Um SWAP nada mais é do que um derivado financeiro usado por
empresas de todo o mundo e tem como finalidade (como o seu próprio nome indica)
“trocar” taxas de juro (fixas por variáveis, por exemplo).
Imagine-se que uma empresa tem uma dívida a prazo (digamos,
20 anos), a taxa variável, e que essa taxa está indexada à Euribor a três meses
(a Euribor é a taxa de referência do BCE para o mercado interbancário).
Para compensar o risco da subida da Euribor (o que por sua
vez lhe faria subir a taxa da dívida e consequentemente a dívida no seu todo)
essa empresa faz com o seu banco um contrato Swap.
Essa empresa ficaria, assim, a pagar ao banco (por período
pré-estabelecido, em princípio até a maturidade) uma taxa fixa e, em troca,
receberia a Euribor a três meses.
Com este mecanismo (o tal swap) a empresa ficaria protegida
das oscilações da Euribor e aquilo que teria que pagar a mais pela dívida se a
Euribor subisse seria compensado pelo que receberia a mais no Swap.

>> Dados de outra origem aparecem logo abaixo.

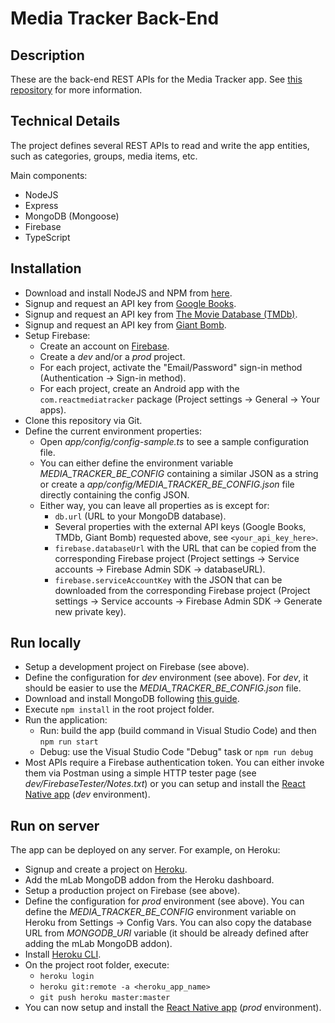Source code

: 
# Media Tracker Back-End


## Description

These are the back-end REST APIs for the Media Tracker app. See [this repository](https://github.com/Simone3/ReactMediaTracker) for more information. 


## Technical Details

The project defines several REST APIs to read and write the app entities, such as categories, groups, media items, etc.

Main components:
- NodeJS
- Express
- MongoDB (Mongoose)
- Firebase
- TypeScript


## Installation

- Download and install NodeJS and NPM from [here](https://nodejs.org/en/download/).
- Signup and request an API key from [Google Books](https://books.google.com).
- Signup and request an API key from [The Movie Database (TMDb)](https://www.themoviedb.org).
- Signup and request an API key from [Giant Bomb](http://www.giantbomb.com).
- Setup Firebase:
  - Create an account on [Firebase](https://firebase.google.com/).
  - Create a *dev* and/or a *prod* project.
  - For each project, activate the "Email/Password" sign-in method (Authentication -> Sign-in method).
  - For each project, create an Android app with the `com.reactmediatracker` package (Project settings -> General -> Your apps).
- Clone this repository via Git.
- Define the current environment properties:
  - Open *app/config/config-sample.ts* to see a sample configuration file.
  - You can either define the environment variable *MEDIA_TRACKER_BE_CONFIG* containing a similar JSON as a string or create a *app/config/MEDIA_TRACKER_BE_CONFIG.json* file directly containing the config JSON.
  - Either way, you can leave all properties as is except for:
    - `db.url` (URL to your MongoDB database).
    - Several properties with the external API keys (Google Books, TMDb, Giant Bomb) requested above, see `<your_api_key_here>`.
    - `firebase.databaseUrl` with the URL that can be copied from the corresponding Firebase project (Project settings -> Service accounts -> Firebase Admin SDK -> databaseURL).
    - `firebase.serviceAccountKey` with the JSON that can be downloaded from the corresponding Firebase project (Project settings -> Service accounts -> Firebase Admin SDK -> Generate new private key).


## Run locally

- Setup a development project on Firebase (see above).
- Define the configuration for *dev* environment (see above). For *dev*, it should be easier to use the *MEDIA_TRACKER_BE_CONFIG.json* file.
- Download and install MongoDB following [this guide](https://docs.mongodb.com/manual/administration/install-community/).
- Execute `npm install` in the root project folder.
- Run the application:
  - Run: build the app (build command in Visual Studio Code) and then `npm run start`
  - Debug: use the Visual Studio Code "Debug" task or `npm run debug`
- Most APIs require a Firebase authentication token. You can either invoke them via Postman using a simple HTTP tester page (see *dev/FirebaseTester/Notes.txt*) or you can setup and install the [React Native app](https://github.com/Simone3/ReactMediaTracker) (*dev* environment).


## Run on server

The app can be deployed on any server. For example, on Heroku:
- Signup and create a project on [Heroku](https://www.heroku.com).
- Add the mLab MongoDB addon from the Heroku dashboard.
- Setup a production project on Firebase (see above).
- Define the configuration for *prod* environment (see above). You can define the *MEDIA_TRACKER_BE_CONFIG* environment variable on Heroku from Settings -> Config Vars. You can also copy the database URL from *MONGODB_URI* variable (it should be already defined after adding the mLab MongoDB addon).
- Install [Heroku CLI](https://devcenter.heroku.com/articles/getting-started-with-nodejs#set-up).
- On the project root folder, execute:
  - `heroku login`
  - `heroku git:remote -a <heroku_app_name>` 
  - `git push heroku master:master`
- You can now setup and install the [React Native app](https://github.com/Simone3/ReactMediaTracker) (*prod* environment).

Os economistas chamam a isto uma “estratégia de cobertura de
risco”.
Mas então, pergunta-se:
Com um simples contrato de Swap todos ganham? Não. Esta
operação é um tiro no “escuro” (ou quase) e só deve ser executada por quem
estiver “dentro” dos mercados.
Porque o problema que se põe é este: e se, entretanto, a taxa
de juro desce abaixo do valor que o Swap contratou?
As empresas, com esta descida, passam a pagar menos pela sua
dívida mas a perder dinheiro nos Swaps contratados.
É caso para dizer: mais valia nada terem feito pois o “ganho”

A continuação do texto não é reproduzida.